Cosine Similarity

Long article this week

We’ve got two things to discuss in this post: design changes and a new rating function.

Design Change

After a discussion with my adviser, Dr. Charles Romney, it seems that the rating function has too much responsibility in the current design.

Conceptually, the rating function must evaluate both the sentence structure and the imitation of the original corpus. Sentences with 15 verb phrases are not typical English, so they should be rated poorly. But sentences with a normal number of verb phrase which have words about hot-air balloons should also be rated poorly.

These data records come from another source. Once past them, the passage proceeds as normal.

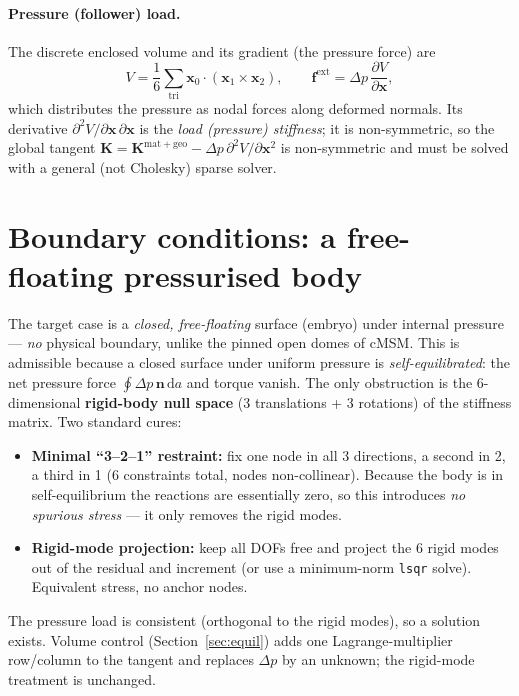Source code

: \documentclass[11pt]{article}
\newcommand{\vv}[1]{\bm{#1}}          %
\newcommand{\nn}{\vv{n}}               %
\newcommand{\xx}{\vv{x}}               %
\newcommand{\dd}{\,\mathrm{d}}
\begin{document}
\paragraph{Pressure (follower) load.} The discrete enclosed volume and its gradient
(the pressure force) are
\begin{equation}
  V=\frac{1}{6}\sum_{\text{tri}}\xx_0\cdot(\xx_1\times\xx_2),\qquad
  \vv f^{\mathrm{ext}}=\Delta p\,\frac{\partial V}{\partial\xx},
\end{equation}
which distributes the pressure as nodal forces along deformed normals. Its derivative
$\partial^2 V/\partial\xx\,\partial\xx$ is the \emph{load (pressure) stiffness}; it is
non-symmetric, so the global tangent
$\vv K=\vv K^{\mathrm{mat+geo}}-\Delta p\,\partial^2 V/\partial\xx^2$ is non-symmetric and
must be solved with a general (not Cholesky) sparse solver.

\section{Boundary conditions: a free-floating pressurised body}
\label{sec:bc}

The target case is a \emph{closed, free-floating} surface (embryo) under internal
pressure --- \emph{no} physical boundary, unlike the pinned open domes of cMSM. This is
admissible because a closed surface under uniform pressure is \emph{self-equilibrated}:
the net pressure force $\oint\Delta p\,\nn\dd a$ and torque vanish. The only obstruction
is the 6-dimensional \textbf{rigid-body null space} (3 translations + 3 rotations) of the
stiffness matrix. Two standard cures:
\begin{itemize}[nosep]
  \item \textbf{Minimal ``3--2--1'' restraint:} fix one node in all 3 directions, a
        second in 2, a third in 1 (6 constraints total, nodes non-collinear). Because the
        body is in self-equilibrium the reactions are essentially zero, so this introduces
        \emph{no spurious stress} --- it only removes the rigid modes.
  \item \textbf{Rigid-mode projection:} keep all DOFs free and project the 6 rigid modes
        out of the residual and increment (or use a minimum-norm \texttt{lsqr} solve).
        Equivalent stress, no anchor nodes.
\end{itemize}
The pressure load is consistent (orthogonal to the rigid modes), so a solution exists.
Volume control (Section~\ref{sec:equil}) adds one Lagrange-multiplier row/column to the
tangent and replaces $\Delta p$ by an unknown; the rigid-mode treatment is unchanged.
\end{document}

This means the rating function is doing too much.

Partition the Evaluation

To combat this issue, I have offloaded the sentence structure part of the evaluation process back to the generation model. I did this by simplifying the language generation model: Rather than expanding from the ‘ROOT’ nonterminal via a random walk to terminal symbols, the generation system now expands only the lowest level of nonterminal symbols to terminal symbols. The figure below shows the new starting point circled in red.

Expanding from these nonterminal symbols has the effect of taking sentence structures directly from the original corpus but limits the flexibility of the CFG generation model. That tradeoff results in more realistic sentences before the imitation rating ever takes place.

New Rating Method

Now that we have sentences with better grammar to evaluate, we can rate them.

To avoid the length bias with the previous rating method (sum of bigram frequency values), I implemented a cosine-similarity-based rating function for generated sentences.

The text of all sentences in the corpus is tokenized as unigrams, bigrams, trigrams, or even quadrigrams. That’s a document. Then each generated sentence is tokenized in the same way. Those are the other documents.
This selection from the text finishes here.